**INSTRUCTIONS FOR THE TASK**
All lines with the word "Microsoft" must be pulled from the entries below.

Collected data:
━━━━━━━━━━━━━━━━━━━━━━━━━━━━━━

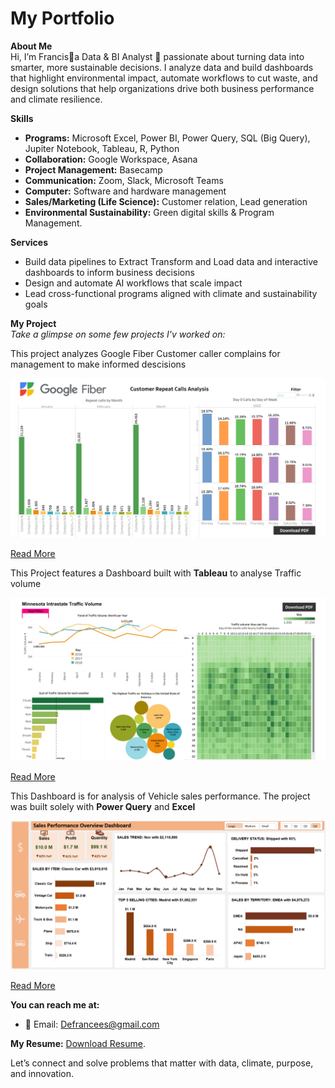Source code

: # My Portfolio
**About Me**  
Hi, I’m Francis🙋a Data & BI Analyst 🤖 passionate about turning data into smarter, more sustainable decisions. I analyze data and build dashboards that highlight environmental impact, automate workflows to cut waste, and design solutions that help organizations drive both business performance and climate resilience. 

**Skills**
- **Programs:** Microsoft Excel, Power BI, Power Query, SQL (Big Query), Jupiter Notebook, Tableau, R, Python
- **Collaboration:** Google Workspace, Asana
- **Project Management:** Basecamp
- **Communication:** Zoom, Slack, Microsoft Teams
- **Computer:** Software and hardware management
- **Sales/Marketing (Life Science):** Customer relation, Lead generation 
- **Environmental Sustainability:** Green digital skills & Program Management.

**Services**  
- Build data pipelines to Extract Transform and Load data and interactive dashboards to inform business decisions
- Design and automate AI workflows that scale impact  
- Lead cross-functional programs aligned with climate and sustainability goals

**My Project**  
*Take a glimpse on some few projects I'v worked on:*

This project analyzes Google Fiber Customer caller complains for management to make informed descisions

![Fiber_Caller](Dashboard_1.png)

[Read More]([https://github.com/Partron1/Tableau_Hands-on_Project](https://github.com/Partron1/fiber-caller-analytics))


This Project features a Dashboard built with **Tableau** to analyse Traffic volume

![Traffic Volume](Traffic_Dashboard1.png)

[Read More](https://github.com/Partron1/Tableau_Hands-on_Project)


This Dashboard is for analysis of Vehicle sales performance. The project was built solely with **Power Query** and **Excel**

![Sales Dashboard](Sales_Dashboard.png)

[Read More](https://github.com/Partron1/Sales_performance)


**You can reach me at:**
- 📧 Email: [Defrancees@gmail.com](mailto:Defrancees@gmail.com) 

**My Resume:** [Download Resume](assets/Resume.pdf).
   

Let’s connect and solve problems that matter with data, climate, purpose, and innovation.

━━━━━━━━━━━━━━━━━━━━━━━━━━━━━━

**SOLUTION FOR THIS PROBLEM**
- **Programs:** Microsoft Excel, Power BI, Power Query, SQL (Big Query), Jupiter Notebook, Tableau, R, Python
- **Communication:** Zoom, Slack, Microsoft Teams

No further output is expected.